Waco fire chief to retire at end of year

Waco Fire Chief Bobby Tatum announced Thursday he will retire at the end of the year, stepping down fewer than four years after he took the post and catching firefighters by surprise.

Tatum, 54, submitted a notice of his retirement plan to the city of Waco on Thursday, writing that “it has been an honor and privilege to serve the citizens of Waco for the past 3½ years.” In a letter to all fire personnel, he wrote that he would not be leaving if he did not think he “was leaving the department in good hands.”

“This decision was really based on the timing being right for me and my family,” Tatum said in an interview. “We had goals we had set for a retirement date and things we wanted to accomplish when we came to Waco, so when the date started to approach us, we decided this was the right time.”

Tatum has had a 35-year career in fire service, and Waco hired him in April 2016 from the Fort Worth Fire Department, where he most recently served as deputy chief in charge of fire prevention.

City Manager Wiley Stem III said Tatum has led the department in improving fire services during his tenure.

“Since he came to Waco from Fort Worth to be our chief, Bobby has developed a strong department that has improved the level of fire services the council and citizens of Waco expect,” Stem wrote in a statement. “We respect his decision to retire, thank him for his service and wish him the best in the future.”

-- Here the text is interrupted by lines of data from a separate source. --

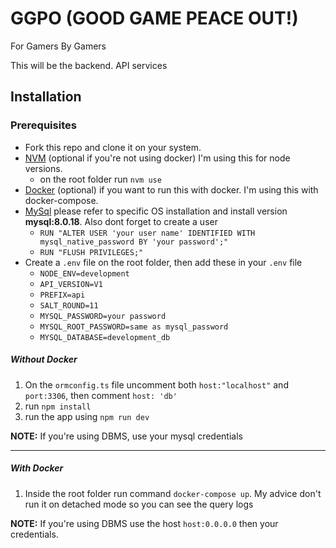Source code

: # GGPO (GOOD GAME PEACE OUT!)

For Gamers By Gamers

This will be the backend. API services

## Installation

### Prerequisites
  - Fork this repo and clone it on your system.
  - [NVM](https://github.com/nvm-sh/nvm) (optional if you're not using docker) I'm using this for node versions.
    - on the root folder run `nvm use`
  - [Docker](https://www.docker.com/get-started) (optional) if you want to run this with docker. I'm using this with docker-compose.
  - [MySql](https://www.mysql.com/) please refer to specific OS installation and install version **mysql:8.0.18**. Also dont forget to create a user 
    - `RUN "ALTER USER 'your user name' IDENTIFIED WITH mysql_native_password BY 'your password';"` 
    - `RUN "FLUSH PRIVILEGES;"`
  - Create a `.env` file on the root folder, then add these in your `.env` file
     - `NODE_ENV=development`
     - `API_VERSION=V1`
     - `PREFIX=api`
     - `SALT_ROUND=11`
     - `MYSQL_PASSWORD=your password`
     - `MYSQL_ROOT_PASSWORD=same as mysql_password`
     - `MYSQL_DATABASE=development_db`

##### Without Docker

1. On the `ormconfig.ts` file uncomment both `host:"localhost"` and `port:3306`, then comment `host: 'db'`
2. run `npm install`
3. run the app using `npm run dev`

**NOTE:** If you're using DBMS, use your mysql credentials

--- 

##### With Docker

1. Inside the root folder run command `docker-compose up`. My advice don't run it on detached mode so you can see the query logs

**NOTE:** If you're using DBMS use the host `host:0.0.0.0` then your credentials.

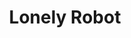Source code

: ---
title: "Lonely Robot"
summary: "Lonely Robot is a project from producer, guitarist and vocalist John Mitchell ."
image: "lonely-robot.jpg"
apple_music_artist_url: "https://music.apple.com/gb/artist/lonely-robot/957464460"
wikipedia_url: "none"
---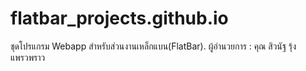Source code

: # flatbar_projects.github.io
ชุดโปรแกรม Webapp สำหรับส่วนงานเหล็กแบน(FlatBar).
ผู้อำนวยการ : คุณ สิวนัฐ รุ้งแพรวพราว
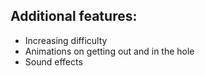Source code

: ## Additional features:

- Increasing difficulty
- Animations on getting out and in the hole
- Sound effects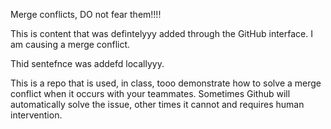 Merge conflicts, DO not fear them!!!!

This is content that was defintelyyy added through the GitHub interface. I am causing a merge conflict.

Thid sentefnce was addefd locallyyy.

This is a repo that is used, in class, tooo demonstrate how to solve a merge conflict when it occurs with your teammates. Sometimes Github will automatically solve the issue, other times it cannot and requires human intervention.

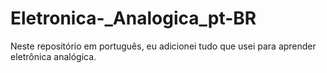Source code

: # Eletronica-_Analogica_pt-BR
Neste repositório em português, eu adicionei tudo que usei para aprender eletrônica analógica.
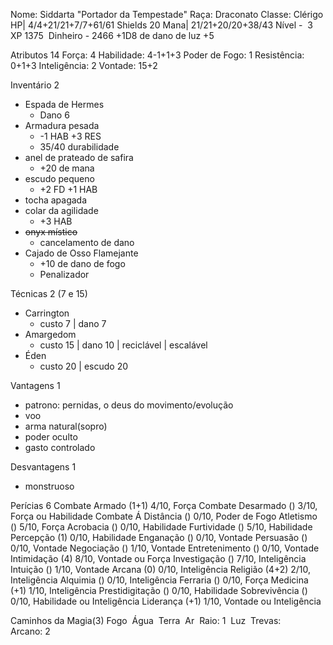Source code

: Nome: Siddarta "Portador da Tempestade"
Raça: Draconato
Classe: Clérigo
HP| 4/4+21/21+7/7+61/61
Shields 20
Mana| 21/21+20/20+38/43 
Nível -  3
XP 1375 
Dinheiro - 2466
+1D8 de dano de luz
+5

Atributos 14
Força: 4 
Habilidade: 4-1+1+3 
Poder de Fogo: 1 
Resistência: 0+1+3 
Inteligência: 2 
Vontade: 15+2

Inventário 2
- Espada de Hermes
	- Dano 6 
- Armadura pesada 
	- -1 HAB +3 RES
	- 35/40 durabilidade
- anel de prateado de safira
	- +20 de mana
- escudo pequeno
	- +2 FD +1 HAB
- tocha apagada
- colar da agilidade
	- +3 HAB
- ~~onyx místico~~
	- cancelamento de dano
- Cajado de Osso Flamejante 
	- +10 de dano de fogo
	- Penalizador




Técnicas 2 (7 e 15)
- Carrington
	- custo 7 | dano 7 
- Amargedom
	- custo 15 | dano 10 | reciclável | escalável
- Éden
	- custo 20 | escudo 20

Vantagens 1
- patrono: pernidas, o deus do movimento/evolução
- voo
- arma natural(sopro)
- poder oculto
- gasto controlado

Desvantagens 1
- monstruoso

Perícias 6
Combate Armado (1+1) 4/10, Força
Combate Desarmado () 3/10, Força ou Habilidade
Combate Á Distância () 0/10, Poder de Fogo
Atletismo () 5/10, Força
Acrobacia () 0/10, Habilidade
Furtividade () 5/10, Habilidade
Percepção (1) 0/10, Habilidade
Enganação () 0/10, Vontade
Persuasão () 0/10, Vontade
Negociação () 1/10, Vontade
Entretenimento () 0/10, Vontade
Intimidação (4) 8/10, Vontade ou Força
Investigação () 7/10, Inteligência
Intuição () 1/10, Vontade
Arcana (0) 0/10, Inteligência
Religião (4+2) 2/10, Inteligência
Alquimia () 0/10, Inteligência
Ferraria () 0/10, Força
Medicina (+1) 1/10, Inteligência
Prestidigitação () 0/10, Habilidade
Sobrevivência () 0/10, Habilidade ou Inteligência
Liderança (+1) 1/10, Vontade ou Inteligência

Caminhos da Magia(3)
Fogo 
Água 
Terra 
Ar 
Raio: 1 
Luz 
Trevas:  
Arcano: 2  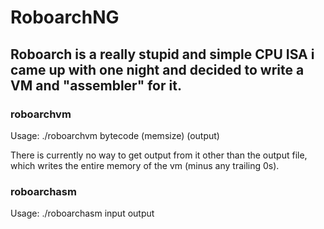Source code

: # RoboarchNG
## Roboarch is a really stupid and simple CPU ISA i came up with one night and decided to write a VM and "assembler" for it.

### roboarchvm
Usage: ./roboarchvm bytecode (memsize) (output)

There is currently no way to get output from it other than the output file, which writes the entire memory of the vm (minus any trailing 0s).


### roboarchasm
Usage: ./roboarchasm input output
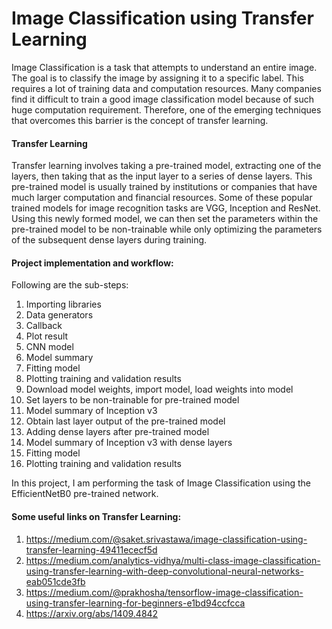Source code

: # Image Classification using Transfer Learning

Image Classification is a  task that attempts to understand an entire image. The goal is to classify the image by assigning it to a specific label. This requires a lot of training data and computation resources. Many companies find it difficult to train a good image classification model because of such huge computation requirement. Therefore, one of the emerging techniques that overcomes this barrier is the concept of transfer learning.

#### Transfer Learning
Transfer learning involves taking a pre-trained model, extracting one of the layers, then taking that as the input layer to a series of dense layers. This pre-trained model is usually trained by institutions or companies that have much larger computation and financial resources. Some of these popular trained models for image recognition tasks are VGG, Inception and ResNet.
Using this newly formed model, we can then set the parameters within the pre-trained model to be non-trainable while only optimizing the parameters of the subsequent dense layers during training.

#### Project implementation and workflow:
Following are the sub-steps:
1. Importing libraries
2. Data generators
3. Callback
4. Plot result
5. CNN model
6. Model summary
7. Fitting model
8. Plotting training and validation results
9. Download model weights, import model, load weights into model
10. Set layers to be non-trainable for pre-trained model
11. Model summary of Inception v3
12. Obtain last layer output of the pre-trained model
13. Adding dense layers after pre-trained model
14. Model summary of Inception v3 with dense layers
15. Fitting model
16. Plotting training and validation results

In this project, I am performing the task of Image Classification using the EfficientNetB0 pre-trained network.




#### Some useful links on Transfer Learning:
1. https://medium.com/@saket.srivastawa/image-classification-using-transfer-learning-49411ececf5d
2. https://medium.com/analytics-vidhya/multi-class-image-classification-using-transfer-learning-with-deep-convolutional-neural-networks-eab051cde3fb
3. https://medium.com/@prakhosha/tensorflow-image-classification-using-transfer-learning-for-beginners-e1bd94ccfcca
4. https://arxiv.org/abs/1409.4842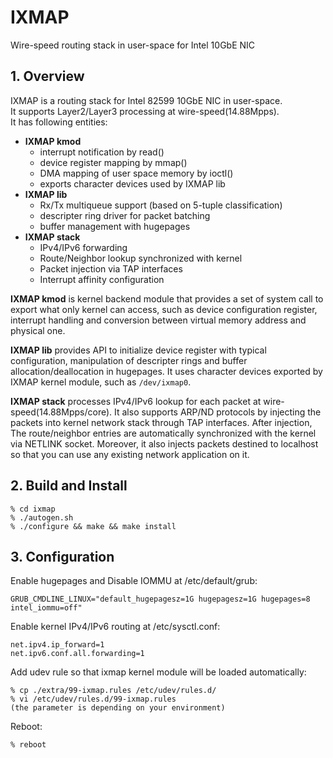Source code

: # IXMAP
Wire-speed routing stack in user-space for Intel 10GbE NIC

## 1. Overview
IXMAP is a routing stack for Intel 82599 10GbE NIC in user-space.  
It supports Layer2/Layer3 processing at wire-speed(14.88Mpps).  
It has following entities:

* **IXMAP kmod**
	* interrupt notification by read()
	* device register mapping by mmap()
	* DMA mapping of user space memory by ioctl()
	* exports character devices used by IXMAP lib
* **IXMAP lib**
	* Rx/Tx multiqueue support (based on 5-tuple classification)
	* descripter ring driver for packet batching
	* buffer management with hugepages
* **IXMAP stack**
	* IPv4/IPv6 forwarding
	* Route/Neighbor lookup synchronized with kernel
	* Packet injection via TAP interfaces
	* Interrupt affinity configuration

**IXMAP kmod** is kernel backend module that provides a set of system call
to export what only kernel can access, such as device configuration register,
interrupt handling and conversion between virtual memory address and physical one.

**IXMAP lib** provides API to initialize device register with typical configuration,
manipulation of descripter rings and buffer allocation/deallocation in hugepages.
It uses character devices exported by IXMAP kernel module, such as `/dev/ixmap0`.

**IXMAP stack** processes IPv4/IPv6 lookup for each packet at wire-speed(14.88Mpps/core).
It also supports ARP/ND protocols by injecting the packets into kernel network stack
through TAP interfaces. After injection, The route/neighbor entries are automatically
synchronized with the kernel via NETLINK socket. Moreover, it also injects packets
destined to localhost so that you can use any existing network application on it.

## 2. Build and Install
    % cd ixmap
    % ./autogen.sh
    % ./configure && make && make install

## 3. Configuration
Enable hugepages and Disable IOMMU at /etc/default/grub:

    GRUB_CMDLINE_LINUX="default_hugepagesz=1G hugepagesz=1G hugepages=8 intel_iommu=off"

Enable kernel IPv4/IPv6 routing at /etc/sysctl.conf:

    net.ipv4.ip_forward=1
    net.ipv6.conf.all.forwarding=1

Add udev rule so that ixmap kernel module will be loaded automatically:

    % cp ./extra/99-ixmap.rules /etc/udev/rules.d/
    % vi /etc/udev/rules.d/99-ixmap.rules
    (the parameter is depending on your environment)

Reboot:

    % reboot
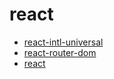 # react

- [react-intl-universal](./react-intl-universal.md)
- [react-router-dom](./react-router-dom.md)
- [react](./react.md)
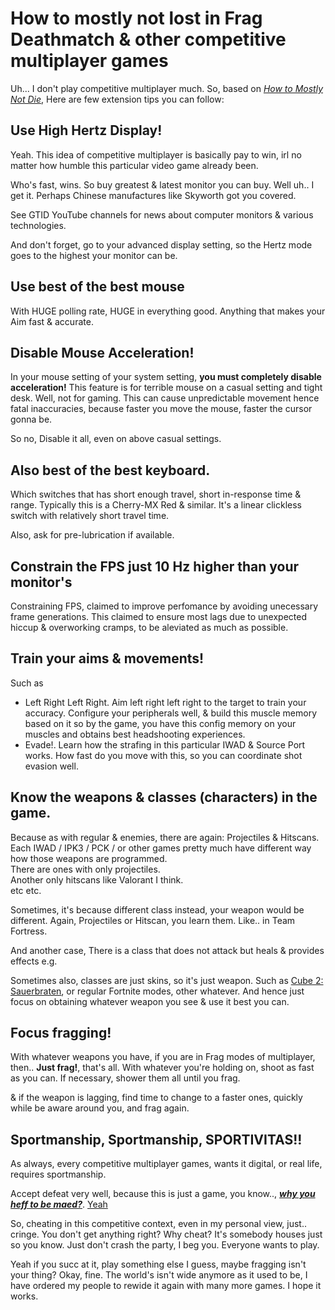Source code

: # How to mostly not lost in Frag Deathmatch & other competitive multiplayer games

Uh... I don't play competitive multiplayer much. So, based on [*How to Mostly Not Die*](/docs/Tutorial/HowToMostlyNotDie.md), 
Here are few extension tips you can follow:

## Use High Hertz Display!

Yeah. This idea of competitive multiplayer is basically pay to win, irl no matter how humble this particular video game already been.

Who's fast, wins. So buy greatest & latest monitor you can buy. Well uh.. I get it. Perhaps Chinese manufactures like Skyworth got you covered.

See GTID YouTube channels for news about computer monitors & various technologies.

And don't forget, go to your advanced display setting, so the Hertz mode goes to the highest your monitor can be.

## Use best of the best mouse

With HUGE polling rate, HUGE in everything good. Anything that makes your Aim fast & accurate.

## Disable Mouse Acceleration!

In your mouse setting of your system setting, **you must completely disable acceleration!** This feature is for terrible mouse on a casual setting and tight desk. Well, not for gaming. This can cause unpredictable movement hence fatal inaccuracies, because faster you move the mouse, faster the cursor gonna be.

So no, Disable it all, even on above casual settings.

## Also best of the best keyboard.

Which switches that has short enough travel, short in-response time & range. Typically this is a Cherry-MX Red & similar. It's a linear clickless switch with relatively short travel time.

Also, ask for pre-lubrication if available.

## Constrain the FPS just 10 Hz higher than your monitor's

Constraining FPS, claimed to improve perfomance by avoiding unecessary frame generations. This claimed to ensure most lags due to unexpected hiccup & overworking cramps, to be aleviated as much as possible.

## Train your aims & movements!

Such as

- Left Right Left Right. Aim left right left right to the target to train your accuracy. Configure your peripherals well, & build this muscle memory based on it so by the game, you have this config memory on your muscles and obtains best headshooting experiences. 
- Evade!. Learn how the strafing in this particular IWAD & Source Port works. How fast do you move with this, so you can coordinate shot evasion well.

## Know the weapons & classes (characters) in the game.

Because as with regular & enemies, there are again: Projectiles & Hitscans. Each IWAD / IPK3 / PCK / or other games pretty much have different way how those weapons are programmed.  
There are ones with only projectiles.  
Another only hitscans like Valorant I think.  
etc etc.

Sometimes, it's because different class instead, your weapon would be different. Again, Projectiles or Hitscan, you learn them. Like.. in Team Fortress.

And another case, There is a class that does not attack but heals & provides effects e.g.

Sometimes also, classes are just skins, so it's just weapon. Such as [Cube 2: Sauerbraten](http://sauerbraten.org/), or regular Fortnite modes, other whatever. And hence just focus on obtaining whatever weapon you see & use it best you can.

## Focus fragging!

With whatever weapons you have, if you are in Frag modes of multiplayer, then.. **Just frag!**, that's all. With whatever you're holding on, shoot as fast as you can. If necessary, shower them all until you frag.

& if the weapon is lagging, find time to change to a faster ones, quickly while be aware around you, and frag again.

## Sportmanship, Sportmanship, SPORTIVITAS!!

As always, every competitive multiplayer games, wants it digital, or real life, requires sportmanship.

Accept defeat very well, because this is just a game, you know.., [***why you heff to be maed?***](https://youtu.be/xzpndHtdl9A). [Yeah](https://youtu.be/-Ns14hRqwY8)

So, cheating in this competitive context, even in my personal view, just.. cringe. You don't get anything right? Why cheat? It's somebody houses just so you know. Just don't crash the party, I beg you. Everyone wants to play.

Yeah if you succ at it, play something else I guess, maybe fragging isn't your thing? Okay, fine. The world's isn't wide anymore as it used to be, I have ordered my people to rewide it again with many more games. I hope it works.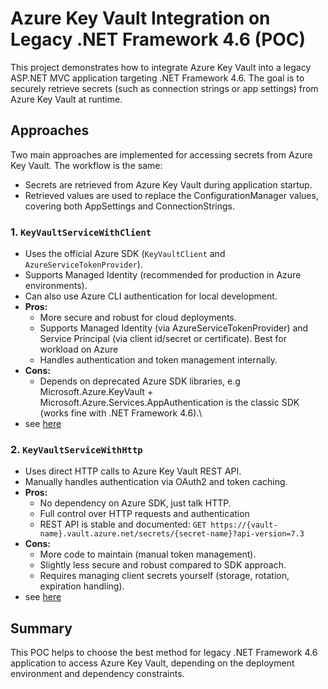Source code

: # Azure Key Vault Integration on Legacy .NET Framework 4.6 (POC)

This project demonstrates how to integrate Azure Key Vault into a legacy ASP.NET MVC application targeting .NET Framework 4.6. The goal is to securely retrieve secrets (such as connection strings or app settings) from Azure Key Vault at runtime.

## Approaches

Two main approaches are implemented for accessing secrets from Azure Key Vault. The workflow is the same:
- Secrets are retrieved from Azure Key Vault during application startup.
- Retrieved values are used to replace the ConfigurationManager values, covering both AppSettings and ConnectionStrings.

### 1. `KeyVaultServiceWithClient`
- Uses the official Azure SDK (`KeyVaultClient` and `AzureServiceTokenProvider`).
- Supports Managed Identity (recommended for production in Azure environments).
- Can also use Azure CLI authentication for local development.
- **Pros:**  
  - More secure and robust for cloud deployments.
  - Supports Managed Identity (via AzureServiceTokenProvider) and Service Principal (via client id/secret or certificate). Best for workload on Azure
  - Handles authentication and token management internally. 
- **Cons:**  
  - Depends on deprecated Azure SDK libraries, e.g Microsoft.Azure.KeyVault + Microsoft.Azure.Services.AppAuthentication is the classic SDK (works fine with .NET Framework 4.6).\
- see [here](https://github.com/aafgani/poc-az-kv-on-legacy-dotnet-mvc/blob/7453812387bef057870b09f3d2a4b443fad78d9e/poc-az-kv-on-legacy-dotnet-mvc/Services/KeyVault/KeyVaultServiceWithClient.cs#L1)

### 2. `KeyVaultServiceWithHttp`
- Uses direct HTTP calls to Azure Key Vault REST API.
- Manually handles authentication via OAuth2 and token caching.
- **Pros:**  
  - No dependency on Azure SDK, just talk HTTP. 
  - Full control over HTTP requests and authentication
  - REST API is stable and documented: `GET https://{vault-name}.vault.azure.net/secrets/{secret-name}?api-version=7.3` 
- **Cons:**  
  - More code to maintain (manual token management).
  - Slightly less secure and robust compared to SDK approach.
  - Requires managing client secrets yourself (storage, rotation, expiration handling). 
- see [here](https://github.com/aafgani/poc-az-kv-on-legacy-dotnet-mvc/blob/7453812387bef057870b09f3d2a4b443fad78d9e/poc-az-kv-on-legacy-dotnet-mvc/Services/KeyVault/KeyVaultServiceWithHttp.cs#L1)

## Summary

This POC helps to choose the best method for legacy .NET Framework 4.6 application to access Azure Key Vault, depending on the deployment environment and dependency constraints.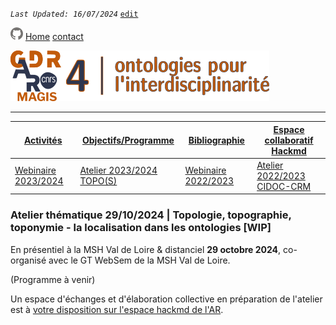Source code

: 
_`Last Updated: 16/07/2024`_ [`edit`](https://github.com/MAGISAR4/ontologies_4_interdisciplinarity/blob/main/pages/activites_4.md)

[![GitHub Logo](assets/user/github.png)](https://github.com/MAGISAR4/ontologies_4_interdisciplinarity)
[Home](.)
[contact](?page=contact)

![entête](img/2021-02_Icoentete-GDR_MAGIS_AR4.png)

---
| [Activités](?page=activites) | [Objectifs/Programme](?page=objectifs-et-programme) | [Bibliographie](?page=bibliographie) | [Espace collaboratif Hackmd](https://hackmd.io/@MAGISAR4) |
|---|---|---|---|
| [Webinaire 2023/2024](?page=activites_1) | [Atelier 2023/2024 TOPO(S)](?page=activites_4) |[Webinaire 2022/2023](?page=activites_2) | [Atelier 2022/2023 CIDOC-CRM](?page=activites_3) | 

### Atelier thématique 29/10/2024 | Topologie, topographie, toponymie - la localisation dans les ontologies [WIP]

En présentiel à la MSH Val de Loire & distanciel **29 octobre 2024**, co-organisé avec le GT WebSem de la MSH Val de Loire.

(Programme à venir)

Un espace d'échanges et d'élaboration collective en préparation de l'atelier est à [votre disposition sur l'espace hackmd de l'AR](https://hackmd.io/join/rk3xWHcj6).
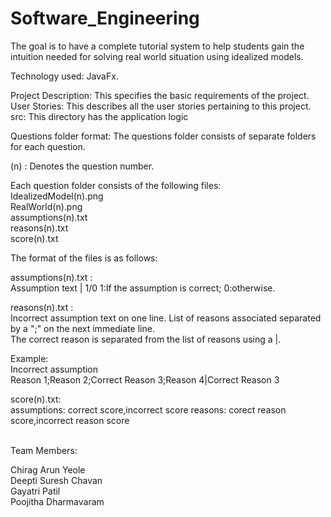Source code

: # Software_Engineering

The goal is to have a complete tutorial system to help students gain the intuition needed for solving
real world situation using idealized models.


Technology used: JavaFx.


Project Description: This specifies the basic requirements of the project. <br />
User Stories: This describes all the user stories pertaining to this project. <br />
src: This directory has the application logic <br /> 


Questions folder format:
The questions folder consists of separate folders for each question. <br />

(n) : Denotes the question number. <br />

Each question folder consists of the following files: <br />
IdealizedModel(n).png <br />
RealWorld(n).png <br />
assumptions(n).txt <br />
reasons(n).txt <br />
score(n).txt <br />

The format of the files is as follows: <br/>

assumptions(n).txt : <br/>
Assumption text | 1/0    1:If the assumption is correct; 0:otherwise.<br />

reasons(n).txt : <br />
Incorrect assumption text on one line. List of reasons associated separated by a ";" on the next immediate line. <br />
The correct reason is separated from the list of reasons using a |. <br />

Example: <br />
Incorrect assumption <br />
Reason 1;Reason 2;Correct Reason 3;Reason 4|Correct Reason 3 <br />


score(n).txt: <br />
assumptions: correct score,incorrect score
reasons: corect reason score,incorrect reason score






<br />
Team Members:

Chirag Arun Yeole <br />
Deepti Suresh Chavan <br />
Gayatri Patil <br />
Poojitha Dharmavaram <br />
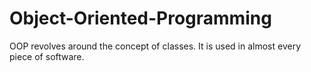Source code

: # Object-Oriented-Programming
OOP revolves around the concept of classes.
It is used in almost every piece of software.
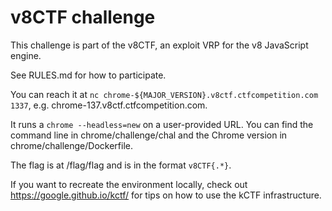 # v8CTF challenge

This challenge is part of the v8CTF, an exploit VRP for the v8 JavaScript engine.

See RULES.md for how to participate.

You can reach it at `nc chrome-${MAJOR_VERSION}.v8ctf.ctfcompetition.com 1337`, e.g. chrome-137.v8ctf.ctfcompetition.com.

It runs a `chrome --headless=new` on a user-provided URL. You can find the command line in chrome/challenge/chal and the Chrome version in chrome/challenge/Dockerfile.

The flag is at /flag/flag and is in the format `v8CTF{.*}`.

If you want to recreate the environment locally, check out https://google.github.io/kctf/ for tips on how to use the kCTF infrastructure.
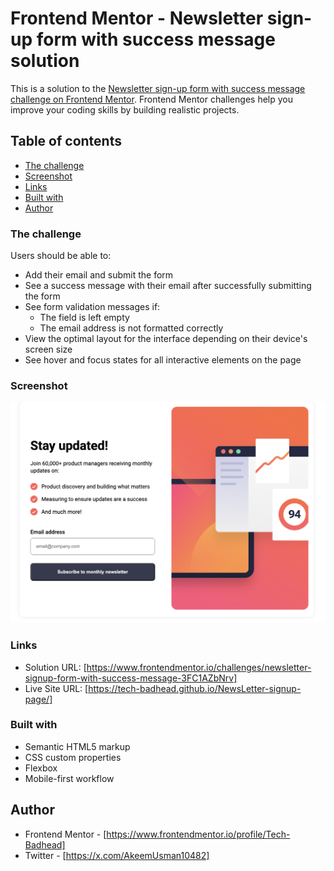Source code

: # Frontend Mentor - Newsletter sign-up form with success message solution

This is a solution to the [Newsletter sign-up form with success message challenge on Frontend Mentor](https://www.frontendmentor.io/challenges/newsletter-signup-form-with-success-message-3FC1AZbNrv). Frontend Mentor challenges help you improve your coding skills by building realistic projects.

## Table of contents

- [The challenge](#the-challenge)
- [Screenshot](#screenshot)
- [Links](#links)
- [Built with](#built-with)
- [Author](#author)

### The challenge

Users should be able to:

- Add their email and submit the form
- See a success message with their email after successfully submitting the form
- See form validation messages if:
  - The field is left empty
  - The email address is not formatted correctly
- View the optimal layout for the interface depending on their device's screen size
- See hover and focus states for all interactive elements on the page

### Screenshot

![](./img/newsLetter%20SS.png)

### Links

- Solution URL: [https://www.frontendmentor.io/challenges/newsletter-signup-form-with-success-message-3FC1AZbNrv]
- Live Site URL: [https://tech-badhead.github.io/NewsLetter-signup-page/]

### Built with

- Semantic HTML5 markup
- CSS custom properties
- Flexbox
- Mobile-first workflow

## Author

- Frontend Mentor - [https://www.frontendmentor.io/profile/Tech-Badhead]
- Twitter - [https://x.com/AkeemUsman10482]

Tatum is the first black person to serve as chief of the department, which has struggled to attract women and minority recruits.

When he was hired, the department had 203 civil service positions, with 14 filled by minorities. Officials did not have an exact current count available Thursday, but Tatum said the department still has 203 positions and minority numbers have not changed significantly.

He said he has promoted minority officials based on their accomplishments with the department and hopes he led by example.

“I was hired as the seventh fire chief in the department’s 100-year history and the first African American to do so, so I got to fill that position with honor and integrity,” Tatum said. “As far as diversity, we’ve promoted minorities in my tenure as a higher rank because of their dedication.”

He said he is disappointed the department has not hired any women to serve as firefighters during his tenure.

Keith Guillory, a black firefighter who was promoted to a lieutenant with the fire marshals’ office in 2017, said Tatum’s community leadership has encouraged him to become a better public servant.

“I have learned so much from Chief Tatum,” Guillory said. “He is the real deal. I try not to get emotional about it, but just the way he connected to the community, not only as a chief, but as a person. He has taught me so much about being an officer, even a minority officer and a leader in the Waco Fire Department and in the city.”

Waco fire Lt. Phillip Burnett, president of the Waco Professional Firefighters Association Local 478, said he was surprised when firefighters received Tatum’s letter Thursday morning. He said he thanked Tatum for new ideas he brought to the department and that replacing him will be difficult.

“It was definitely unexpected and we want to thank him for his service to the city of Waco, the citizens, the department, and the association and it is going to be something that we are going to work through to replace him together,” Burnett said. “He had an open-door policy with myself and the association so we could always work through any problems that might have arisen in day-to-day operations where that had not always been the case.”

During his time as chief, the department’s work has improved its Insurance Services Office Public Protection Classification from a 2 to a 1. The classification indicates how well-equipped fire departments are to put out fires in their community, and a 1 is the best possible rating.

Tatum’s retirement announcement came one day after the former 25th Street Theatre was demolished, making way for the planned new Waco Fire Station No. 6 and fire administration offices at at 1006 N. 25th St. Fire Station No. 6 is the second new fire station the city council has approved during Tatum’s tenure.

The recently completed Fire Station No. 5, at 4515 Bagby Ave., is set to be opened to the public Oct. 25.

Tatum said he plans to stay in Waco after retirement and plans to travel with his wife as they prepare to celebrate their 25th wedding anniversary. Before his retirement becomes effective Dec. 31, he plans to  visit with each of his firefighters and thank them for their service.

“I feel very comfortable leaving the department in the hands of the administrative staff who are there now,” he said. “We have a very good leadership team that I am confident will lead the department in a positive direction moving forward.”